**Task inputs:**
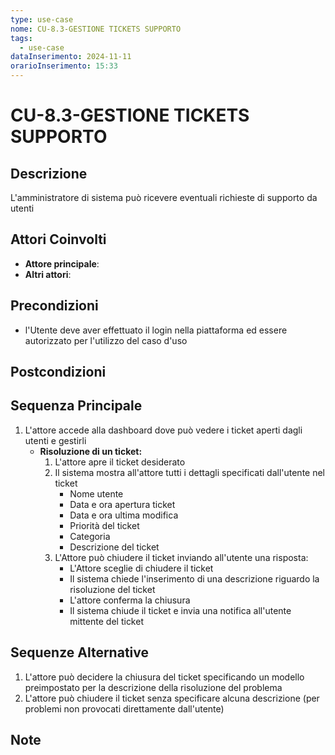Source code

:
 ```yaml
---
type: use-case
nome: CU-8.3-GESTIONE TICKETS SUPPORTO
tags:
  - use-case
dataInserimento: 2024-11-11
orarioInserimento: 15:33
---
```

# CU-8.3-GESTIONE TICKETS SUPPORTO

## Descrizione
L'amministratore di sistema può ricevere eventuali richieste di supporto da utenti

## Attori Coinvolti
- **Attore principale**:
- **Altri attori**: 

## Precondizioni
- l'Utente deve aver effettuato il login nella piattaforma ed essere autorizzato per l'utilizzo del caso d'uso

## Postcondizioni

## Sequenza Principale
1) L'attore accede alla dashboard dove può vedere i ticket aperti dagli utenti e gestirli
	- **Risoluzione di un ticket:**
		1) L'attore apre il ticket desiderato
		2) Il sistema mostra all'attore tutti i dettagli specificati dall'utente nel ticket
			- Nome utente
			- Data e ora apertura ticket
			- Data e ora ultima modifica
			- Priorità del ticket
			- Categoria
			- Descrizione del ticket
		3) L'Attore può chiudere il ticket inviando all'utente una risposta:
			- L'Attore sceglie di chiudere il ticket
			- Il sistema chiede l'inserimento di una descrizione riguardo la risoluzione del ticket
			- L'attore conferma la chiusura
			- Il sistema chiude il ticket e invia una notifica all'utente mittente del ticket

## Sequenze Alternative
1) L'attore può decidere la chiusura del ticket specificando un modello preimpostato per la descrizione della risoluzione del problema
2) L'attore può chiudere il ticket senza specificare alcuna descrizione (per problemi non provocati direttamente dall'utente)
## Note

**Task requirements:**
Could you repeat exactly the lines from the first one of the records above through the line containing "- L'Attore sceglie di chiudere il ticket", leaving out any pictures?

**Solution:**
Source code

:
 ```yaml
---
type: use-case
nome: CU-8.3-GESTIONE TICKETS SUPPORTO
tags:
  - use-case
dataInserimento: 2024-11-11
orarioInserimento: 15:33
---
```

# CU-8.3-GESTIONE TICKETS SUPPORTO

## Descrizione
L'amministratore di sistema può ricevere eventuali richieste di supporto da utenti

## Attori Coinvolti
- **Attore principale**:
- **Altri attori**: 

## Precondizioni
- l'Utente deve aver effettuato il login nella piattaforma ed essere autorizzato per l'utilizzo del caso d'uso

## Postcondizioni

## Sequenza Principale
1) L'attore accede alla dashboard dove può vedere i ticket aperti dagli utenti e gestirli
	- **Risoluzione di un ticket:**
		1) L'attore apre il ticket desiderato
		2) Il sistema mostra all'attore tutti i dettagli specificati dall'utente nel ticket
			- Nome utente
			- Data e ora apertura ticket
			- Data e ora ultima modifica
			- Priorità del ticket
			- Categoria
			- Descrizione del ticket
		3) L'Attore può chiudere il ticket inviando all'utente una risposta:
			- L'Attore sceglie di chiudere il ticket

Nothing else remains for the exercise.